Get ready to have your mind blown because recently released documents from the estate of beloved author/guy who corners you on the street to talk about whether you’re going to Heaven C.S. Lewis have suggested that when he wrote Aslan, he meant for him to be Jewish and to feel deeply weird about being compared to Christ.
“Jesus was Jewish” says C.S. Lewis in newly released letters between him and Peter Jackson, writer of the Hobbit trilogy. “Then people killed him, and then he woke up and was like ‘Yo guys. I’m not Jewish anymore.
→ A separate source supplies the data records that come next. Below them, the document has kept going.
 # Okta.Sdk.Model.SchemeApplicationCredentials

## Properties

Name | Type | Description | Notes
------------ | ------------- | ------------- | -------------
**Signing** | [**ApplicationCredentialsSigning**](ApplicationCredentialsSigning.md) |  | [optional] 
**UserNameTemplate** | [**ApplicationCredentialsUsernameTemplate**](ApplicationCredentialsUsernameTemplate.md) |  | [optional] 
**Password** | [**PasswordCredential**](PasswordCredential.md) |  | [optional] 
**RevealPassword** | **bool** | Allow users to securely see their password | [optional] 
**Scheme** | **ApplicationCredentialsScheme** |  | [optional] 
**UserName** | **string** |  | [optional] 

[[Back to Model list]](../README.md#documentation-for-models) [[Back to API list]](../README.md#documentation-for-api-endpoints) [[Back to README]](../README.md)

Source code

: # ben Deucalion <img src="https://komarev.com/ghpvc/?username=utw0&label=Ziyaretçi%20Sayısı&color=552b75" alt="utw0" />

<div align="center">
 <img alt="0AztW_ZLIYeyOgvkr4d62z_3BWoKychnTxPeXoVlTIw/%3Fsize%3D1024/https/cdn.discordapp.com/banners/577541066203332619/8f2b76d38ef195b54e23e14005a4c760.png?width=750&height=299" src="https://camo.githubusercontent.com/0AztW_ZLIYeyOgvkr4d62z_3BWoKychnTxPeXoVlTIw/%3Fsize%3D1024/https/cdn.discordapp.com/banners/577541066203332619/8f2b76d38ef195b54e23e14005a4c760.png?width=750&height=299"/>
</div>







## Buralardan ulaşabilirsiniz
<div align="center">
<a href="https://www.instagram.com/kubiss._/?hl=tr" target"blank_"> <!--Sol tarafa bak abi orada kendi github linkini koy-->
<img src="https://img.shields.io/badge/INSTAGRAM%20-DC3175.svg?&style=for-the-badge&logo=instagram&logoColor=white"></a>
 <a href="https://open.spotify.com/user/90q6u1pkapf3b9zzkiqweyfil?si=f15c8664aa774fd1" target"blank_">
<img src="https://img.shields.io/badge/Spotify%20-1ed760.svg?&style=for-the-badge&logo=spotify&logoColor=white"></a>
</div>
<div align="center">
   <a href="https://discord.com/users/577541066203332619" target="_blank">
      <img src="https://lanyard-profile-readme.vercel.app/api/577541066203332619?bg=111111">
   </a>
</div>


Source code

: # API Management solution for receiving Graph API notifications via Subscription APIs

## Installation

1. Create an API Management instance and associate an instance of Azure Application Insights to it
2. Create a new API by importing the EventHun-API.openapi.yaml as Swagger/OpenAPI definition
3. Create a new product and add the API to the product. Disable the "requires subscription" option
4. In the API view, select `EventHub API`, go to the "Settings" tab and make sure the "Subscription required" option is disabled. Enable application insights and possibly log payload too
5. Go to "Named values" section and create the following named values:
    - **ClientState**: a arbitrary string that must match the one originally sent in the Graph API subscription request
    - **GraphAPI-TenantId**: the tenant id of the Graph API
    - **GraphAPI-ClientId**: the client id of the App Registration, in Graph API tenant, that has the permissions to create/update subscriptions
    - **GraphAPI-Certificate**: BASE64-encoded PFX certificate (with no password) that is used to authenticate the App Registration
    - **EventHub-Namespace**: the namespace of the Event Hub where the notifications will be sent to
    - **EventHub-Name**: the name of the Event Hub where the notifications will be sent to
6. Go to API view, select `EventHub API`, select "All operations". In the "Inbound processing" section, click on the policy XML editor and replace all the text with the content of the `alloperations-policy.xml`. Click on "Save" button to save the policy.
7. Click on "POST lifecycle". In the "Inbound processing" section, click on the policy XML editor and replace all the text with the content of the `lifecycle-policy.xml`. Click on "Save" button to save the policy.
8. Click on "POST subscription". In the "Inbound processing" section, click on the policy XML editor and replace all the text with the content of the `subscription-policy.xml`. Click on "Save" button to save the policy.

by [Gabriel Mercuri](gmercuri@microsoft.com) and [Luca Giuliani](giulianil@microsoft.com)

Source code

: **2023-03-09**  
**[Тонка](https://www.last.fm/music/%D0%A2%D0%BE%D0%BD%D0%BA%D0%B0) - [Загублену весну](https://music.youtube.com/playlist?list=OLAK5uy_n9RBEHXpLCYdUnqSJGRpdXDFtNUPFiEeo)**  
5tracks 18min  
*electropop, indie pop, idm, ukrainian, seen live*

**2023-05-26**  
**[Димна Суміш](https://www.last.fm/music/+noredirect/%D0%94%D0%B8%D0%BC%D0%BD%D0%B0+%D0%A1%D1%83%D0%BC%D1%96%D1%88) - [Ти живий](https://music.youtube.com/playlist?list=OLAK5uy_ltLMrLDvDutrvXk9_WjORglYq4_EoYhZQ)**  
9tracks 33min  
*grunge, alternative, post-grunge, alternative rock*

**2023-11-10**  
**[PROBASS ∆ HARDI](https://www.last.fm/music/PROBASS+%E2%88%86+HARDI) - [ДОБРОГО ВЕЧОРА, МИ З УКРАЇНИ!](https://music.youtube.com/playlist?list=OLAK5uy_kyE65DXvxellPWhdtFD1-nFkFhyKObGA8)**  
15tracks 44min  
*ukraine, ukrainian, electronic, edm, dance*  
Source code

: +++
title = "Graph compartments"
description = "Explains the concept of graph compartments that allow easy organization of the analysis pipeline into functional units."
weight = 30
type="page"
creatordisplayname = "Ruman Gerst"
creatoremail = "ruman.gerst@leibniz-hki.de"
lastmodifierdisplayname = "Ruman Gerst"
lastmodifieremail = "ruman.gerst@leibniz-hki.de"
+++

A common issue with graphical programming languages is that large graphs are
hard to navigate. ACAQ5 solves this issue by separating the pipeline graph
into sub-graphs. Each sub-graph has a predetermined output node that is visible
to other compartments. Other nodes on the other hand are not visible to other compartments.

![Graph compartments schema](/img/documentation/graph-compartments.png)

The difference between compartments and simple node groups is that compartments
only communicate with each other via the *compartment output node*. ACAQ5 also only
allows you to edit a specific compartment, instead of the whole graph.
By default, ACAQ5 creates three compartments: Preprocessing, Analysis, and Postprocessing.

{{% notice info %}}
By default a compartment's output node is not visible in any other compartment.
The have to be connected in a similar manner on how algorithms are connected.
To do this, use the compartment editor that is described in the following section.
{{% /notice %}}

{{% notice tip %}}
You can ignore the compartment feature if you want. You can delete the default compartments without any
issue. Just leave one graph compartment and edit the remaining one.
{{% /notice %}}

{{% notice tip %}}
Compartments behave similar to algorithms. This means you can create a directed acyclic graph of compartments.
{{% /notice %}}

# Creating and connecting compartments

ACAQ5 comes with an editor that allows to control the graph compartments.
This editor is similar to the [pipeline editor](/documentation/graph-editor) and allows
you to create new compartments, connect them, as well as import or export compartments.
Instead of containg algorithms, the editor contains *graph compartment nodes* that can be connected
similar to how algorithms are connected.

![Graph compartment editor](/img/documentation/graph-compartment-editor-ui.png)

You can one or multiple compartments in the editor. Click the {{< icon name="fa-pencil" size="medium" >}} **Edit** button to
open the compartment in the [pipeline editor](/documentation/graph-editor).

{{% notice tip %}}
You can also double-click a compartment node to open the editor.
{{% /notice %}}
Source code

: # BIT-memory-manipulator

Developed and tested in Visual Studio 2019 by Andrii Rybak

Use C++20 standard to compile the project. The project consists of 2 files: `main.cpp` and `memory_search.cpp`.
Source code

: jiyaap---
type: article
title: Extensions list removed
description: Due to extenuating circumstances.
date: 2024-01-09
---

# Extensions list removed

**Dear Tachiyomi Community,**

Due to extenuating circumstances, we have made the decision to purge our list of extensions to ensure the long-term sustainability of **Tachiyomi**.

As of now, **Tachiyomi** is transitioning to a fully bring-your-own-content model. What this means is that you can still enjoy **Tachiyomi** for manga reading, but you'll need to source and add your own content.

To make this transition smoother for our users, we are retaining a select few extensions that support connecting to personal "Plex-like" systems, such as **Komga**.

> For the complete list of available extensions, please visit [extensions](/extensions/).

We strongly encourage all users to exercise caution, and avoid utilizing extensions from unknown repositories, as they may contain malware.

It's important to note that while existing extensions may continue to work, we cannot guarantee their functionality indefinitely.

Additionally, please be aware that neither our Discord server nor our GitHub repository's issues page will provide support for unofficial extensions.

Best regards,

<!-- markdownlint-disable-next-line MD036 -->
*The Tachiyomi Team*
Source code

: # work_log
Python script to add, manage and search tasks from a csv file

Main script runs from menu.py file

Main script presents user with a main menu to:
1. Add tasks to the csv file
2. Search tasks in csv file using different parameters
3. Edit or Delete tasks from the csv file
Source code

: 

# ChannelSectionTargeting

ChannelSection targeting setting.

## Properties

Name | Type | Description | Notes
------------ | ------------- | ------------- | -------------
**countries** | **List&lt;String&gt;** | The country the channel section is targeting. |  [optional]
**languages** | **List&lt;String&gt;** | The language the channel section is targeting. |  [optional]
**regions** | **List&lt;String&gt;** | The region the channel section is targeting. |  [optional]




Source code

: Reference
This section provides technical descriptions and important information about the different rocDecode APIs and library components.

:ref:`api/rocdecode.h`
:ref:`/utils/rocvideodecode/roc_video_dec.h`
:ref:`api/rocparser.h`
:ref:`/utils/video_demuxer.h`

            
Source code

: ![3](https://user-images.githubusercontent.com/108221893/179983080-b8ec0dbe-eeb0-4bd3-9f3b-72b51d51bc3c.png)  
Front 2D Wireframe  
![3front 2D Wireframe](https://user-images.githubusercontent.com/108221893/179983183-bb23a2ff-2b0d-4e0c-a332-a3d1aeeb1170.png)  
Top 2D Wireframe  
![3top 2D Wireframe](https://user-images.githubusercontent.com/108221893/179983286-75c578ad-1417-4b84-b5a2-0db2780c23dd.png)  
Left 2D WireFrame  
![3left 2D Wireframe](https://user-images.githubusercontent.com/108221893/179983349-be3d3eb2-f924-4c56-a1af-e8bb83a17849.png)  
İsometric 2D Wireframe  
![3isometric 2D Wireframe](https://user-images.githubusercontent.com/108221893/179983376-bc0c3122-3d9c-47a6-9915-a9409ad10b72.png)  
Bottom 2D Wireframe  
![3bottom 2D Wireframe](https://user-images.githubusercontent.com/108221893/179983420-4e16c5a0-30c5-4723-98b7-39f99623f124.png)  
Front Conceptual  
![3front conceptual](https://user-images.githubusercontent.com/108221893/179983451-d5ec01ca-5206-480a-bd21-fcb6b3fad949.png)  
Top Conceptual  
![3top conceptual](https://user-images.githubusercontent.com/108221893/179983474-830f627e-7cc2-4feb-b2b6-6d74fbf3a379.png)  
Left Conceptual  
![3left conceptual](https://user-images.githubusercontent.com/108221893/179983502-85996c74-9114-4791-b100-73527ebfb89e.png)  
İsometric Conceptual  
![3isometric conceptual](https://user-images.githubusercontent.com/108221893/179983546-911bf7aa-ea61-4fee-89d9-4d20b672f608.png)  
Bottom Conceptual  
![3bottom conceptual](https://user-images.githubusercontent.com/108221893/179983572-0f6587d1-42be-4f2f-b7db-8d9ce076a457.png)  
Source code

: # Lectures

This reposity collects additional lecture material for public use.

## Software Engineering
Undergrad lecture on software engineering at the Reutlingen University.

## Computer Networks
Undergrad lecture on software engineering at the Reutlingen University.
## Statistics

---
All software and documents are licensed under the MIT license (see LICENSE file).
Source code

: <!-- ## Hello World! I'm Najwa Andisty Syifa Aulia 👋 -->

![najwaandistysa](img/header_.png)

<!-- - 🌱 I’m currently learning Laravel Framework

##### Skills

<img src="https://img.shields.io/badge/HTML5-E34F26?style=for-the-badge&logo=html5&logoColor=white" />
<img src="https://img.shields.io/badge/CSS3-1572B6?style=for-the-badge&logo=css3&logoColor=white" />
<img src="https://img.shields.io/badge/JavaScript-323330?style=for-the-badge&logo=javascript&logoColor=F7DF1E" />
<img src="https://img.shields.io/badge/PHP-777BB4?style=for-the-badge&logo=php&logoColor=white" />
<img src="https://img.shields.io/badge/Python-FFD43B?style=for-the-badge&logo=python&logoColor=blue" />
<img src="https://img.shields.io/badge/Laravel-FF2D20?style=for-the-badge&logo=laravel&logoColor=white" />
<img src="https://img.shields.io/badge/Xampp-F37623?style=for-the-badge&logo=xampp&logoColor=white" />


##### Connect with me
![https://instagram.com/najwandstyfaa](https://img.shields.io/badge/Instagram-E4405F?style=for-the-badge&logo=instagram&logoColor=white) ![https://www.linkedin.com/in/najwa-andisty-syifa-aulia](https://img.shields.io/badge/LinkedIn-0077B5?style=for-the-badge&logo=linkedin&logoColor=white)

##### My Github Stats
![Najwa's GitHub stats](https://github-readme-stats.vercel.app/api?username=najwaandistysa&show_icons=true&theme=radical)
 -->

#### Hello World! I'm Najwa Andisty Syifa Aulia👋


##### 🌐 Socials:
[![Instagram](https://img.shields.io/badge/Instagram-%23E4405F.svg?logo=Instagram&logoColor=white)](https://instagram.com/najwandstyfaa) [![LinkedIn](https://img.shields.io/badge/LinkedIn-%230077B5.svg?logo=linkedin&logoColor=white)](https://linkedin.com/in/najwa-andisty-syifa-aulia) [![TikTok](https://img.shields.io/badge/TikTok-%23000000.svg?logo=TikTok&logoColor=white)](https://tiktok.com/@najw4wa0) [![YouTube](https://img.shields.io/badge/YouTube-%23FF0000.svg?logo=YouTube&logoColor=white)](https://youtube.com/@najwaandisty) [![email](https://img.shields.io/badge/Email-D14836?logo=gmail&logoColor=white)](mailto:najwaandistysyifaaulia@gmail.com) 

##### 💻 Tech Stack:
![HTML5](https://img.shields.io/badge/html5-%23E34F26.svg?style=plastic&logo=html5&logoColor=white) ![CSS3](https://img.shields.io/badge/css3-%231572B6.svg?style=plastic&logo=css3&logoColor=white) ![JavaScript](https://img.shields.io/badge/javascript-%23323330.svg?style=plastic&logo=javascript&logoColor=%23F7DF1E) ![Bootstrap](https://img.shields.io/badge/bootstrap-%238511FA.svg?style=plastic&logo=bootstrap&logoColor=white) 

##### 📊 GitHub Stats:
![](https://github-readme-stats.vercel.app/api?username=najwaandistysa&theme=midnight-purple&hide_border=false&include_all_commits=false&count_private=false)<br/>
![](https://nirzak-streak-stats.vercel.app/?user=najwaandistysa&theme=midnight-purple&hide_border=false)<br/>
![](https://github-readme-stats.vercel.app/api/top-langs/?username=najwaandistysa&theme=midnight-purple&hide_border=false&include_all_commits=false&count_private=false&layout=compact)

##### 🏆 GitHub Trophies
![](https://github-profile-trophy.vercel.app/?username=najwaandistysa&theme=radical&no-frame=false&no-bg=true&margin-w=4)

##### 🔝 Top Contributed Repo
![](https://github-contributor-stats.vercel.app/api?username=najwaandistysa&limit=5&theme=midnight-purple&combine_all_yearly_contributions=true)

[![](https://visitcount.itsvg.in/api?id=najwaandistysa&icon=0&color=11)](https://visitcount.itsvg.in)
Build a church in which all people will be welcome, that stands for justice and tranquillity and in which child abusers will immediately be rooted out and denounced by the leadership’ and Peter was like ‘I heard the thing about not being Jewish anymore but what was the other things you said’ and Jesus was like ‘Sorry I have to go, I’m a ghost.’ The Chronicles of Narnia is an alternate history in which Jesus didn’t stop being Jewish and was a lion.”
Wow! That was a long paragraph! Whenever asked publicly about whether Aslan was Jesus, Lewis would ramble for about five hours about complex eschatology and people would leave before he got to the part where he mentioned Aslan was Jewish, but remnants from an interview in 1956, when Lewis thought that a bush was interviewing him and ended up being overheard by bystanders, hints at this vital context.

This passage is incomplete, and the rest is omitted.